» Assignment
Only text belongs in your copy of the listing below; reproduce it exactly and leave out the pictures.

» Recorded data
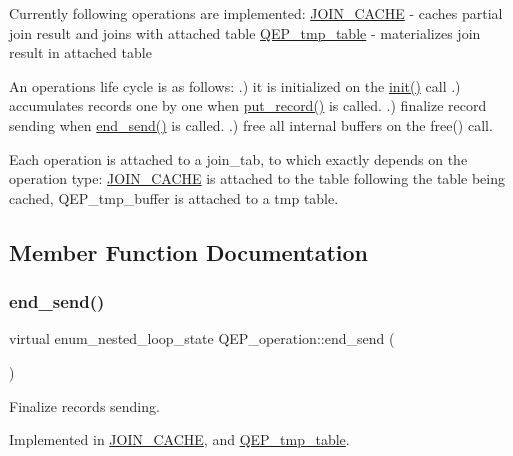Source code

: Currently following operations are implemented\+: \mbox{\hyperlink{classJOIN__CACHE}{J\+O\+I\+N\+\_\+\+C\+A\+C\+HE}} -\/ caches partial join result and joins with attached table \mbox{\hyperlink{classQEP__tmp__table}{Q\+E\+P\+\_\+tmp\+\_\+table}} -\/ materializes join result in attached table

An operation\textquotesingle{}s life cycle is as follows\+: .) it is initialized on the \mbox{\hyperlink{classQEP__operation_a27930ae9c3ab63a046135704707190fa}{init()}} call .) accumulates records one by one when \mbox{\hyperlink{classQEP__operation_af7cac289b2b1a38349cc27e8a4ff7597}{put\+\_\+record()}} is called. .) finalize record sending when \mbox{\hyperlink{classQEP__operation_a4faf706cddaf3ae613fe92434776df5e}{end\+\_\+send()}} is called. .) free all internal buffers on the free() call.

Each operation is attached to a join\+\_\+tab, to which exactly depends on the operation type\+: \mbox{\hyperlink{classJOIN__CACHE}{J\+O\+I\+N\+\_\+\+C\+A\+C\+HE}} is attached to the table following the table being cached, Q\+E\+P\+\_\+tmp\+\_\+buffer is attached to a tmp table. 

\subsection{Member Function Documentation}
\mbox{\label{classQEP__operation_a4faf706cddaf3ae613fe92434776df5e}} 
\subsubsection{\texorpdfstring{end\+\_\+send()}{end\_send()}}
{\footnotesize\ttfamily virtual enum\+\_\+nested\+\_\+loop\+\_\+state Q\+E\+P\+\_\+operation\+::end\+\_\+send (\begin{DoxyParamCaption}{ }\end{DoxyParamCaption})\hspace{0.3cm}{\ttfamily [pure virtual]}}

Finalize records sending. 

Implemented in \mbox{\hyperlink{classJOIN__CACHE_a1c3046624063d752fe21c895e13a00c9}{J\+O\+I\+N\+\_\+\+C\+A\+C\+HE}}, and \mbox{\hyperlink{group__Query__Executor_ga1cbaa4a44140f41c161eaab87c25f473}{Q\+E\+P\+\_\+tmp\+\_\+table}}.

» Exercise answer
Source code

: Currently following operations are implemented\+: \mbox{\hyperlink{classJOIN__CACHE}{J\+O\+I\+N\+\_\+\+C\+A\+C\+HE}} -\/ caches partial join result and joins with attached table \mbox{\hyperlink{classQEP__tmp__table}{Q\+E\+P\+\_\+tmp\+\_\+table}} -\/ materializes join result in attached table

An operation\textquotesingle{}s life cycle is as follows\+: .) it is initialized on the \mbox{\hyperlink{classQEP__operation_a27930ae9c3ab63a046135704707190fa}{init()}} call .) accumulates records one by one when \mbox{\hyperlink{classQEP__operation_af7cac289b2b1a38349cc27e8a4ff7597}{put\+\_\+record()}} is called. .) finalize record sending when \mbox{\hyperlink{classQEP__operation_a4faf706cddaf3ae613fe92434776df5e}{end\+\_\+send()}} is called. .) free all internal buffers on the free() call.

Each operation is attached to a join\+\_\+tab, to which exactly depends on the operation type\+: \mbox{\hyperlink{classJOIN__CACHE}{J\+O\+I\+N\+\_\+\+C\+A\+C\+HE}} is attached to the table following the table being cached, Q\+E\+P\+\_\+tmp\+\_\+buffer is attached to a tmp table. 

\subsection{Member Function Documentation}
\mbox{\label{classQEP__operation_a4faf706cddaf3ae613fe92434776df5e}} 
\subsubsection{\texorpdfstring{end\+\_\+send()}{end\_send()}}
{\footnotesize\ttfamily virtual enum\+\_\+nested\+\_\+loop\+\_\+state Q\+E\+P\+\_\+operation\+::end\+\_\+send (\begin{DoxyParamCaption}{ }\end{DoxyParamCaption})\hspace{0.3cm}{\ttfamily [pure virtual]}}

Finalize records sending. 

Implemented in \mbox{\hyperlink{classJOIN__CACHE_a1c3046624063d752fe21c895e13a00c9}{J\+O\+I\+N\+\_\+\+C\+A\+C\+HE}}, and \mbox{\hyperlink{group__Query__Executor_ga1cbaa4a44140f41c161eaab87c25f473}{Q\+E\+P\+\_\+tmp\+\_\+table}}.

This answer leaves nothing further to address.